Sei uno di quelli che pensa che le corde della chitarra classica abbiano tutte la stessa tensione?
Contrariamente a quanto possa sembrare le montature per chitarra classica non seguono affatto un eguale profilo di tensione tra le corde.
In questo grafico riportiamo ad esempio la tensione di lavoro di alcuni set di corda di differenti aziende:
Profilo di tensione delle sei corde in cinque differenti marche
Perché?
Il metodo più comune di valutazione del grado di tensione delle corde di una chitarra è quello di premerle con le dita della mano destra vicino al ponte: una montatura viene giudicata ben fatta quando tutte le corde oppongono la stessa forza di contrasto al dito premente. Verrebbe pertanto da concludere che sono state tutte calcolate con la stessa tensione di lavoro.
Ma questo tipo di valutazione è in realtà una ‘sensazione tattile’ della tensione, non la tensione in Kg o libbre propriamente detta misurabile con strumenti adatti. Per una legge della Fisica, due corde che producono la stessa quantità di spostamento laterale a parità di peso agente e di punto dove si esercita l’applicazione della forza (che è in pratica il dito che preme) hanno anche la stessa tensione in Kg. Ma questa egualità della tensione non corrisponde però quella che viene impostata nel calcolo necessario per determinare i diametri di corda.
Il perché è semplice: in stato di trazione le corde si allungano (questo si evidenzia in particolare nei giri impartiti alla corda in fase di accordatura); questo comporta di conseguenza anche una progressiva riduzione del diametro. Ma se il diametro si riduce anche la tensione di lavoro ne subirà un calo proporzionale rispetto a quella originaria determinata per calcolo. La quantità di allungamento non è la stessa per tutte le corde; essa risulta massima per il cantino, un po’ meno per la seconda corda e molto meno per la terza: è noto infatti a tutti che i giri di meccanica da fornire al cantino sono molto più numerosi di quelli necessari alla terza corda. Di conseguenza una montatura che fosse stata calcolata in eguale tensione una volta posta in stato di intonazione diventerebbe completamente sbilanciata.
Questo fatto è inevitabile: una chitarra infatti non solo monta corde di natura fisica eterogenea (le prime tre sono in monofilamento sintetico; i bassi invece sono composti da due materiali tra loro accoppiati come bava sintetica e filo metallico di ricopertura) ma anche di diametro diverso ed occupanti nello strumento una posizione specifica che viene definita dai tecnici ‘Indice di Lavoro’ (che è il prodotto tra la frequenza della corda e la lunghezza vibrante). Tutto questo fa sì che il raggiungimento di una omogenea tensione tattile tra le corde sia nella realtà un fatto complesso rispetto al semplice calcolo teorico dove il parametro tensione viene posto come costante.
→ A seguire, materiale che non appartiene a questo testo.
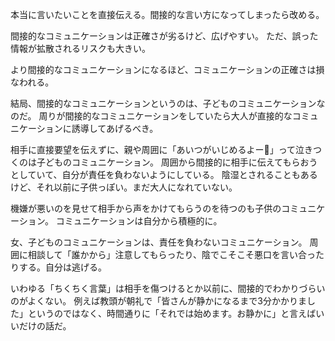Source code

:本当に言いたいことを直接伝える。間接的な言い方になってしまったら改める。

間接的なコミュニケーションは正確さが劣るけど、広げやすい。
ただ、誤った情報が拡散されるリスクも大きい。

より間接的なコミュニケーションになるほど、コミュニケーションの正確さは損なわれる。

結局、間接的なコミュニケーションというのは、子どものコミュニケーションなのだ。
周りが間接的なコミュニケーションをしていたら大人が直接的なコミュニケーションに誘導してあげるべき。

相手に直接要望を伝えずに、親や周囲に「あいつがいじめるよー🥺」って泣きつくのは子どものコミュニケーション。
周囲から間接的に相手に伝えてもらおうとしていて、自分が責任を負わないようにしている。
陰湿とされることもあるけど、それ以前に子供っぽい。まだ大人になれていない。

機嫌が悪いのを見せて相手から声をかけてもらうのを待つのも子供のコミュニケーション。
コミュニケーションは自分から積極的に。

女、子どものコミュニケーションは、責任を負わないコミュニケーション。
周囲に相談して「誰かから」注意してもらったり、陰でこそこそ悪口を言い合ったりする。自分は逃げる。

いわゆる「ちくちく言葉」は相手を傷つけるとか以前に、間接的でわかりづらいのがよくない。
例えば教頭が朝礼で「皆さんが静かになるまで3分かかりました」というのではなく、時間通りに「それでは始めます。お静かに」と言えばいいだけの話だ。
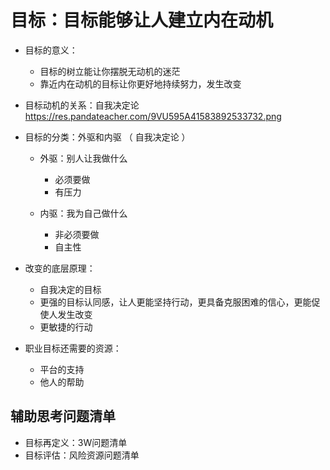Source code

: # 目标：目标能够让人建立内在动机

- 目标的意义：
  - 目标的树立能让你摆脱无动机的迷茫
  - 靠近内在动机的目标让你更好地持续努力，发生改变


- 目标动机的关系：自我决定论
  https://res.pandateacher.com/9VU595A41583892533732.png

- 目标的分类：外驱和内驱 （ 自我决定论 ）
  - 外驱：别人让我做什么
    - 必须要做
    - 有压力

  - 内驱：我为自己做什么
    - 非必须要做
    - 自主性

- 改变的底层原理：
  - 自我决定的目标
  - 更强的目标认同感，让人更能坚持行动，更具备克服困难的信心，更能促使人发生改变
  - 更敏捷的行动

- 职业目标还需要的资源：
  - 平台的支持
  - 他人的帮助


## 辅助思考问题清单
- 目标再定义：3W问题清单
- 目标评估：风险资源问题清单
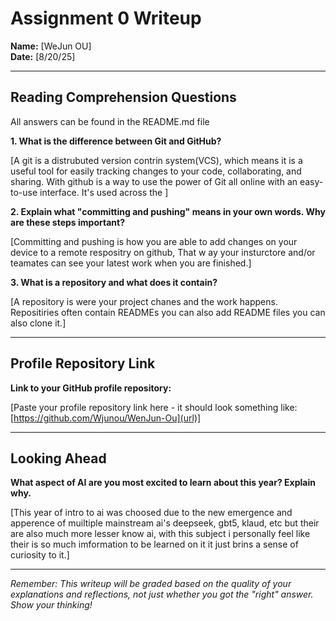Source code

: # Assignment 0 Writeup

**Name:** [WeJun OU]  
**Date:** [8/20/25]

---

## Reading Comprehension Questions
All answers can be found in the README.md file

**1. What is the difference between Git and GitHub?**

[A git is a distrubuted version contrin system(VCS), which means it is a useful tool for easily tracking changes to your code, collaborating, and sharing. With github is a way to use the power of Git all online with an easy-to-use interface. It's used across the ]

**2. Explain what "committing and pushing" means in your own words. Why are these steps important?**

[Committing and pushing is how you are able to add changes on your device to a remote respositry on github, That w ay your insturctore and/or teamates can see your latest work when you are finished.]

**3. What is a repository and what does it contain?**

[A repository is were your project chanes and the work happens. Repositiries often contain READMEs you can also add README files you can also clone it.]

---

## Profile Repository Link

**Link to your GitHub profile repository:** 

[Paste your profile repository link here - it should look something like: [https://github.com/Wjunou/WenJun-Ou](url)]

---

## Looking Ahead

**What aspect of AI are you most excited to learn about this year? Explain why.**

[This year of intro to ai was choosed due to the new emergence and apperence of muiltiple mainstream ai's deepseek, gbt5, klaud, etc but their are also much more lesser know ai, with this subject i personally feel like their is so much imformation to be learned on it it just brins a sense of curiosity to it.]

---

*Remember: This writeup will be graded based on the quality of your explanations and reflections, not just whether you got the "right" answer. Show your thinking!*
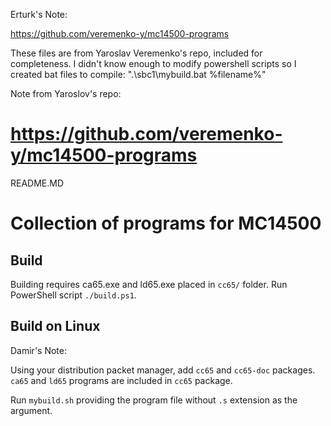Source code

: Erturk's Note:

https://github.com/veremenko-y/mc14500-programs

These files are from Yaroslav Veremenko's repo, included for completeness. I didn't  know enough to modify powershell scripts so I created bat files to compile: ".\sbc1\mybuild.bat %filename%"


Note from Yaroslov's repo:

https://github.com/veremenko-y/mc14500-programs
================================================
README.MD

# Collection of programs for MC14500

## Build

Building requires ca65.exe and ld65.exe placed in `cc65/` folder.
Run PowerShell script `./build.ps1`.


## Build on Linux

Damir's Note:

Using your distribution packet manager, add `cc65` and `cc65-doc` packages.
`ca65` and `ld65` programs are included in `cc65` package.

Run `mybuild.sh` providing the program file without `.s` extension as the argument.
La scalarità della tensione è quindi un processo di compensazione studiata con cura dal cordaio al fine di neutralizzare, corda per corda, la perdita di diametro causata dall’allungamento in trazione: una volta poste in stato stabile di intonazione ciascuna di esse si ridurrà percentualmente del suo valore sino ad assumere una tensione di lavoro eguale alle altre. Si realizzerà pertanto la condizione in cui, premute con un dito, esse manifesteranno la stessa flessione. In termini pratici se il cantino cala sperimentalmente del 2% allora nel calcolo di partenza il diametro andrà maggiorato del 2% e così via con tutte le altre corde.
Ma nella realtà pratica la pendenza del profilo di tensione deve essere reso ancora più accentuato: lo scopo di questa esasperazione della scalarità della tensione di lavoro è finalizzata a contrastare con maggior efficacia la crescita di frequenza delle corde di maggior diametro (seconda ed in particolare la terza) sui tasti acuti e sopracuti. Con le montature di budello del passato una ulteriore accentuazione della scalarità della tensione rispetto a quella necessaria a compensare la perdita di diametro non si rendeva necessaria poiché le corde di più grossa sezione venivano automaticamente realizzate con maggior torsione (sono quindi più elastiche) mentre i monofilamenti di materia plastica presentano tutti il medesimo coefficiente di allungamento specifico. Il provvedimento – con le corde sintetiche- non si è rivelato però del tutto sufficiente; si rende infatti spesso ancora necessario una serie di interventi di tipo compensatorio all’osso del ponticello di cui il più comune l’inclinazione dello stesso.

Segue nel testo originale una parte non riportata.